## Assignment
Work out how many lines in the material below hold the word "will". Write only the number.
☆ ☆ ☆ ☆
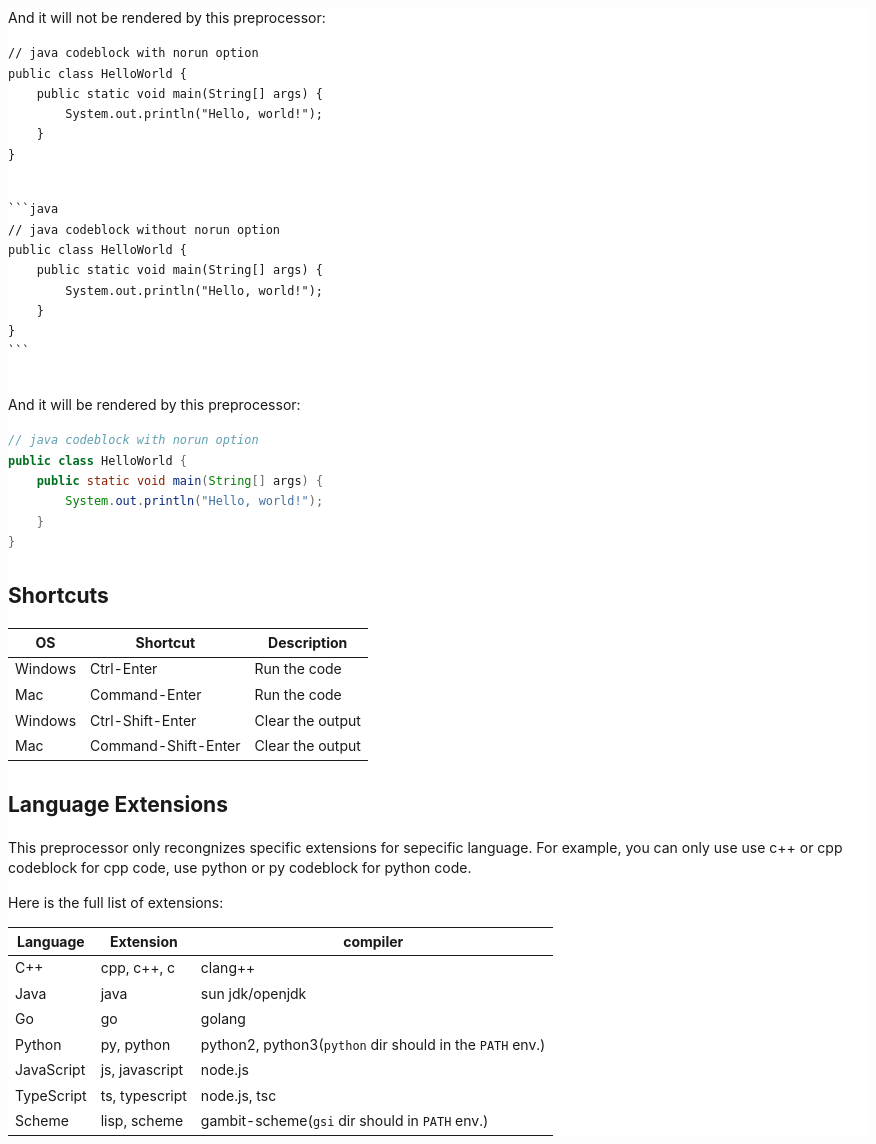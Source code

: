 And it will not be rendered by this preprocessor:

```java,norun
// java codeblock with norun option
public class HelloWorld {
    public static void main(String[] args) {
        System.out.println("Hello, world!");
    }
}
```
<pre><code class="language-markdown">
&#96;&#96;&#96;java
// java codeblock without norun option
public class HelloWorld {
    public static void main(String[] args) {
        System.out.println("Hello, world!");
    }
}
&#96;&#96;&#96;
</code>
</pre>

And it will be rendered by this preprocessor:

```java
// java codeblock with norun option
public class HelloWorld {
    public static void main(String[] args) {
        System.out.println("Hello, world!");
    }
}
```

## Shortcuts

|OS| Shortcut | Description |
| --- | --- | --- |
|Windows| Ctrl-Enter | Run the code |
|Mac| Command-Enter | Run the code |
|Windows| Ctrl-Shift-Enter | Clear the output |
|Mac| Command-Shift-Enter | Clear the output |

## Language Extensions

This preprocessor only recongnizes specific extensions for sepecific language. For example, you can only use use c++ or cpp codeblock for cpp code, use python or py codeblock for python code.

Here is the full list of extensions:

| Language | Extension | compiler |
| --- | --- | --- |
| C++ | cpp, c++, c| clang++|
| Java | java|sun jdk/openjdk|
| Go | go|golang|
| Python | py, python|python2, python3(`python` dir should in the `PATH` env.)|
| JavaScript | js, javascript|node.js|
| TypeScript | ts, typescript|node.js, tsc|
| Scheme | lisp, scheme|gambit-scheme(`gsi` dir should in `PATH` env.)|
☆ ☆ ☆ ☆
## Result of this exercise
2